↓↓↓
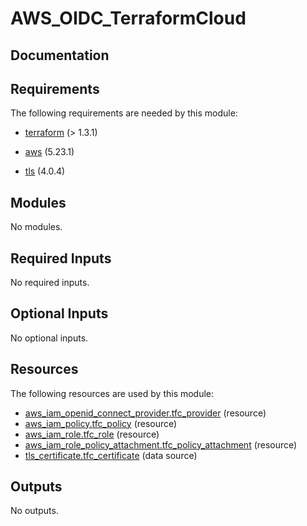 # AWS_OIDC_TerraformCloud
<!-- BEGIN_TF_DOCS -->


## Documentation

## Requirements

The following requirements are needed by this module:

- <a name="requirement_terraform"></a> [terraform](#requirement\_terraform) (> 1.3.1)

- <a name="requirement_aws"></a> [aws](#requirement\_aws) (5.23.1)

- <a name="requirement_tls"></a> [tls](#requirement\_tls) (4.0.4)

## Modules

No modules.

## Required Inputs

No required inputs.

## Optional Inputs

No optional inputs.

## Resources

The following resources are used by this module:

- [aws_iam_openid_connect_provider.tfc_provider](https://registry.terraform.io/providers/hashicorp/aws/5.23.1/docs/resources/iam_openid_connect_provider) (resource)
- [aws_iam_policy.tfc_policy](https://registry.terraform.io/providers/hashicorp/aws/5.23.1/docs/resources/iam_policy) (resource)
- [aws_iam_role.tfc_role](https://registry.terraform.io/providers/hashicorp/aws/5.23.1/docs/resources/iam_role) (resource)
- [aws_iam_role_policy_attachment.tfc_policy_attachment](https://registry.terraform.io/providers/hashicorp/aws/5.23.1/docs/resources/iam_role_policy_attachment) (resource)
- [tls_certificate.tfc_certificate](https://registry.terraform.io/providers/hashicorp/tls/4.0.4/docs/data-sources/certificate) (data source)

## Outputs

No outputs.

<!-- markdownlint-enable -->

<!-- END_TF_DOCS -->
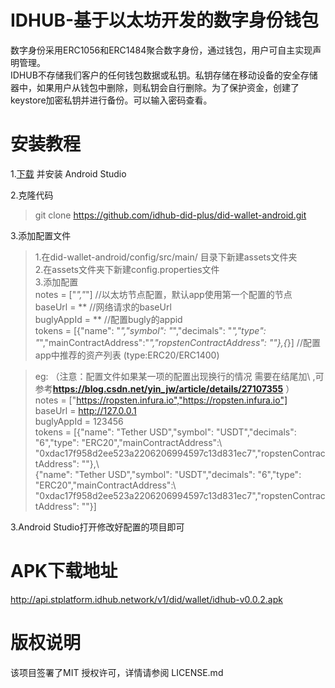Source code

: # IDHUB-基于以太坊开发的数字身份钱包
数字身份采用ERC1056和ERC1484聚合数字身份，通过钱包，用户可自主实现声明管理。  
IDHUB不存储我们客户的任何钱包数据或私钥。私钥存储在移动设备的安全存储器中，如果用户从钱包中删除，则私钥会自行删除。为了保护资金，创建了keystore加密私钥并进行备份。可以输入密码查看。
# 安装教程
1.[下载](https://developer.android.com/studio/) 并安装 Android Studio 

2.克隆代码  
>git clone https://github.com/idhub-did-plus/did-wallet-android.git  

3.添加配置文件 
>1.在did-wallet-android/config/src/main/ 目录下新建assets文件夹  
>2.在assets文件夹下新建config.properties文件  
>3.添加配置   
notes = ["*","*"]    //以太坊节点配置，默认app使用第一个配置的节点  
baseUrl = **       //网络请求的baseUrl  
buglyAppId = **  //配置bugly的appid  
tokens = [{"name": "*","symbol": "*","decimals": "*","type": "*","mainContractAddress":"*","ropstenContractAddress": ""},{*}]  //配置app中推荐的资产列表  (type:ERC20/ERC1400)

>eg:  （注意：配置文件如果某一项的配置出现换行的情况 需要在结尾加\\ ,可参考**https://blog.csdn.net/yin_jw/article/details/27107355**  ）  
notes = ["https://ropsten.infura.io","https://ropsten.infura.io"]  
baseUrl = http://127.0.0.1  
buglyAppId = 123456  
tokens = [{"name": "Tether USD","symbol": "USDT","decimals": "6","type": "ERC20","mainContractAddress":\\   
"0xdac17f958d2ee523a2206206994597c13d831ec7","ropstenContractAddress": ""},\\  
 {"name": "Tether USD","symbol": "USDT","decimals": "6","type": "ERC20","mainContractAddress":\\  
"0xdac17f958d2ee523a2206206994597c13d831ec7","ropstenContractAddress": ""}]


3.Android Studio打开修改好配置的项目即可
# APK下载地址
http://api.stplatform.idhub.network/v1/did/wallet/idhub-v0.0.2.apk
# 版权说明  
该项目签署了MIT 授权许可，详情请参阅 LICENSE.md


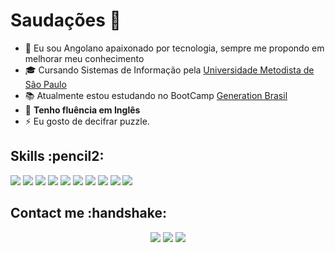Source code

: # Saudações 👋



- :pushpin: Eu sou Angolano apaixonado por tecnologia, sempre me propondo em melhorar meu conhecimento  
- :mortar_board: Cursando Sistemas de Informação pela
 <a href="https://metodista.br/"> Universidade Metodista de São Paulo</a>
- :books: Atualmente estou estudando no BootCamp
<a href="https://brazil.generation.org/"> Generation Brasil</a>
- :dart: **Tenho fluência em Inglês**
- ⚡ Eu gosto de decifrar puzzle.

<h2>Skills :pencil2: </h2>
<div display ="inline-block">
<img src= "https://img.shields.io/badge/Java-ED8B00?style=for-the-badge&logo=java&logoColor=white"></img>
<img src= "https://img.shields.io/badge/GitHub-100000?style=for-the-badge&logo=github&logoColor=white"></img>
<img src= "https://img.shields.io/badge/MySQL-00000F?style=for-the-badge&logo=mysql&logoColor=white"></img>
<img src= "https://img.shields.io/badge/Spring-6DB33F?style=for-the-badge&logo=spring&logoColor=white"></img>
<img src= "https://img.shields.io/badge/Angular-DD0031?style=for-the-badge&logo=angular&logoColor=white"></img>
<img src= "https://img.shields.io/badge/Bootstrap-563D7C?style=for-the-badge&logo=bootstrap&logoColor=white"></img>
<img src= "https://img.shields.io/badge/HTML5-E34F26?style=for-the-badge&logo=html5&logoColor=white"></img>
<img src= "https://img.shields.io/badge/CSS3-1572B6?style=for-the-badge&logo=css3&logoColor=white"></img>
<img src= "https://img.shields.io/badge/JavaScript-323330?style=for-the-badge&logo=javascript&logoColor=F7DF1E"></img>
<img src= "https://img.shields.io/badge/PHP-777BB4?style=for-the-badge&logo=php&logoColor=white"></img>
</div>
<h2>Contact me :handshake: </h2>
<div display ="inline-block" align="center">
<img src= "https://img.shields.io/badge/(11)959676620-25D366?style=for-the-badge&logo=whatsapp&logoColor=white"></img>
<img src= "https://img.shields.io/badge/velasco.osvaldo@yahoo.com.br-6001D2?style=for-the-badge&logo=yahoo&logoColor=white"></img>
<a href="https://www.linkedin.com/in/osvaldo-velasco/"><img src= "https://img.shields.io/badge/LinkedIn-0077B5?style=for-the-badge&logo=linkedin&logoColor=white"></img></a>
</div>
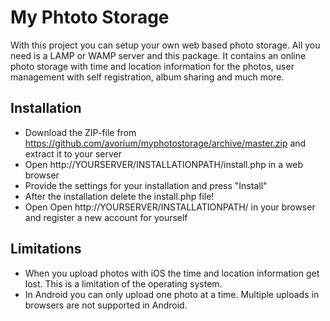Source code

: My Phtoto Storage
==============
With this project you can setup your own web based photo storage. All you need is a LAMP or WAMP server and this package.
It contains an online photo storage with time and location information for the photos, user management with self registration,
album sharing and much more.

Installation
--------------
- Download the ZIP-file from https://github.com/avorium/myphotostorage/archive/master.zip and extract it to your server
- Open http://YOURSERVER/INSTALLATIONPATH/install.php in a web browser
- Provide the settings for your installation and press "Install"
- After the installation delete the install.php file!
- Open Open http://YOURSERVER/INSTALLATIONPATH/ in your browser and register a new account for yourself

Limitations
-------------
- When you upload photos with iOS the time and location information get lost. This is a limitation of the operating system.
- In Android you can only upload one photo at a time. Multiple uploads in browsers are not supported in Android.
↑↑↑
Make an exact copy of all entries above, dropping the images.

 # AWS_OIDC_TerraformCloud
<!-- BEGIN_TF_DOCS -->


## Documentation

## Requirements

The following requirements are needed by this module:

- <a name="requirement_terraform"></a> [terraform](#requirement\_terraform) (> 1.3.1)

- <a name="requirement_aws"></a> [aws](#requirement\_aws) (5.23.1)

- <a name="requirement_tls"></a> [tls](#requirement\_tls) (4.0.4)

## Modules

No modules.

## Required Inputs

No required inputs.

## Optional Inputs

No optional inputs.

## Resources

The following resources are used by this module:

- [aws_iam_openid_connect_provider.tfc_provider](https://registry.terraform.io/providers/hashicorp/aws/5.23.1/docs/resources/iam_openid_connect_provider) (resource)
- [aws_iam_policy.tfc_policy](https://registry.terraform.io/providers/hashicorp/aws/5.23.1/docs/resources/iam_policy) (resource)
- [aws_iam_role.tfc_role](https://registry.terraform.io/providers/hashicorp/aws/5.23.1/docs/resources/iam_role) (resource)
- [aws_iam_role_policy_attachment.tfc_policy_attachment](https://registry.terraform.io/providers/hashicorp/aws/5.23.1/docs/resources/iam_role_policy_attachment) (resource)
- [tls_certificate.tfc_certificate](https://registry.terraform.io/providers/hashicorp/tls/4.0.4/docs/data-sources/certificate) (data source)

## Outputs

No outputs.

<!-- markdownlint-enable -->

<!-- END_TF_DOCS -->
Source code

: # IDHUB-基于以太坊开发的数字身份钱包
数字身份采用ERC1056和ERC1484聚合数字身份，通过钱包，用户可自主实现声明管理。  
IDHUB不存储我们客户的任何钱包数据或私钥。私钥存储在移动设备的安全存储器中，如果用户从钱包中删除，则私钥会自行删除。为了保护资金，创建了keystore加密私钥并进行备份。可以输入密码查看。
# 安装教程
1.[下载](https://developer.android.com/studio/) 并安装 Android Studio 

2.克隆代码  
>git clone https://github.com/idhub-did-plus/did-wallet-android.git  

3.添加配置文件 
>1.在did-wallet-android/config/src/main/ 目录下新建assets文件夹  
>2.在assets文件夹下新建config.properties文件  
>3.添加配置   
notes = ["*","*"]    //以太坊节点配置，默认app使用第一个配置的节点  
baseUrl = **       //网络请求的baseUrl  
buglyAppId = **  //配置bugly的appid  
tokens = [{"name": "*","symbol": "*","decimals": "*","type": "*","mainContractAddress":"*","ropstenContractAddress": ""},{*}]  //配置app中推荐的资产列表  (type:ERC20/ERC1400)

>eg:  （注意：配置文件如果某一项的配置出现换行的情况 需要在结尾加\\ ,可参考**https://blog.csdn.net/yin_jw/article/details/27107355**  ）  
notes = ["https://ropsten.infura.io","https://ropsten.infura.io"]  
baseUrl = http://127.0.0.1  
buglyAppId = 123456  
tokens = [{"name": "Tether USD","symbol": "USDT","decimals": "6","type": "ERC20","mainContractAddress":\\   
"0xdac17f958d2ee523a2206206994597c13d831ec7","ropstenContractAddress": ""},\\  
 {"name": "Tether USD","symbol": "USDT","decimals": "6","type": "ERC20","mainContractAddress":\\  
"0xdac17f958d2ee523a2206206994597c13d831ec7","ropstenContractAddress": ""}]


3.Android Studio打开修改好配置的项目即可
# APK下载地址
http://api.stplatform.idhub.network/v1/did/wallet/idhub-v0.0.2.apk
# 版权说明  
该项目签署了MIT 授权许可，详情请参阅 LICENSE.md


Source code

: # Saudações 👋



- :pushpin: Eu sou Angolano apaixonado por tecnologia, sempre me propondo em melhorar meu conhecimento  
- :mortar_board: Cursando Sistemas de Informação pela
 <a href="https://metodista.br/"> Universidade Metodista de São Paulo</a>
- :books: Atualmente estou estudando no BootCamp
<a href="https://brazil.generation.org/"> Generation Brasil</a>
- :dart: **Tenho fluência em Inglês**
- ⚡ Eu gosto de decifrar puzzle.

<h2>Skills :pencil2: </h2>
<div display ="inline-block">
<img src= "https://img.shields.io/badge/Java-ED8B00?style=for-the-badge&logo=java&logoColor=white"></img>
<img src= "https://img.shields.io/badge/GitHub-100000?style=for-the-badge&logo=github&logoColor=white"></img>
<img src= "https://img.shields.io/badge/MySQL-00000F?style=for-the-badge&logo=mysql&logoColor=white"></img>
<img src= "https://img.shields.io/badge/Spring-6DB33F?style=for-the-badge&logo=spring&logoColor=white"></img>
<img src= "https://img.shields.io/badge/Angular-DD0031?style=for-the-badge&logo=angular&logoColor=white"></img>
<img src= "https://img.shields.io/badge/Bootstrap-563D7C?style=for-the-badge&logo=bootstrap&logoColor=white"></img>
<img src= "https://img.shields.io/badge/HTML5-E34F26?style=for-the-badge&logo=html5&logoColor=white"></img>
<img src= "https://img.shields.io/badge/CSS3-1572B6?style=for-the-badge&logo=css3&logoColor=white"></img>
<img src= "https://img.shields.io/badge/JavaScript-323330?style=for-the-badge&logo=javascript&logoColor=F7DF1E"></img>
<img src= "https://img.shields.io/badge/PHP-777BB4?style=for-the-badge&logo=php&logoColor=white"></img>
</div>
<h2>Contact me :handshake: </h2>
<div display ="inline-block" align="center">
<img src= "https://img.shields.io/badge/(11)959676620-25D366?style=for-the-badge&logo=whatsapp&logoColor=white"></img>
<img src= "https://img.shields.io/badge/velasco.osvaldo@yahoo.com.br-6001D2?style=for-the-badge&logo=yahoo&logoColor=white"></img>
<a href="https://www.linkedin.com/in/osvaldo-velasco/"><img src= "https://img.shields.io/badge/LinkedIn-0077B5?style=for-the-badge&logo=linkedin&logoColor=white"></img></a>
</div>
Source code

: My Phtoto Storage
==============
With this project you can setup your own web based photo storage. All you need is a LAMP or WAMP server and this package.
It contains an online photo storage with time and location information for the photos, user management with self registration,
album sharing and much more.

Installation
--------------
- Download the ZIP-file from https://github.com/avorium/myphotostorage/archive/master.zip and extract it to your server
- Open http://YOURSERVER/INSTALLATIONPATH/install.php in a web browser
- Provide the settings for your installation and press "Install"
- After the installation delete the install.php file!
- Open Open http://YOURSERVER/INSTALLATIONPATH/ in your browser and register a new account for yourself

Limitations
-------------
- When you upload photos with iOS the time and location information get lost. This is a limitation of the operating system.
- In Android you can only upload one photo at a time. Multiple uploads in browsers are not supported in Android.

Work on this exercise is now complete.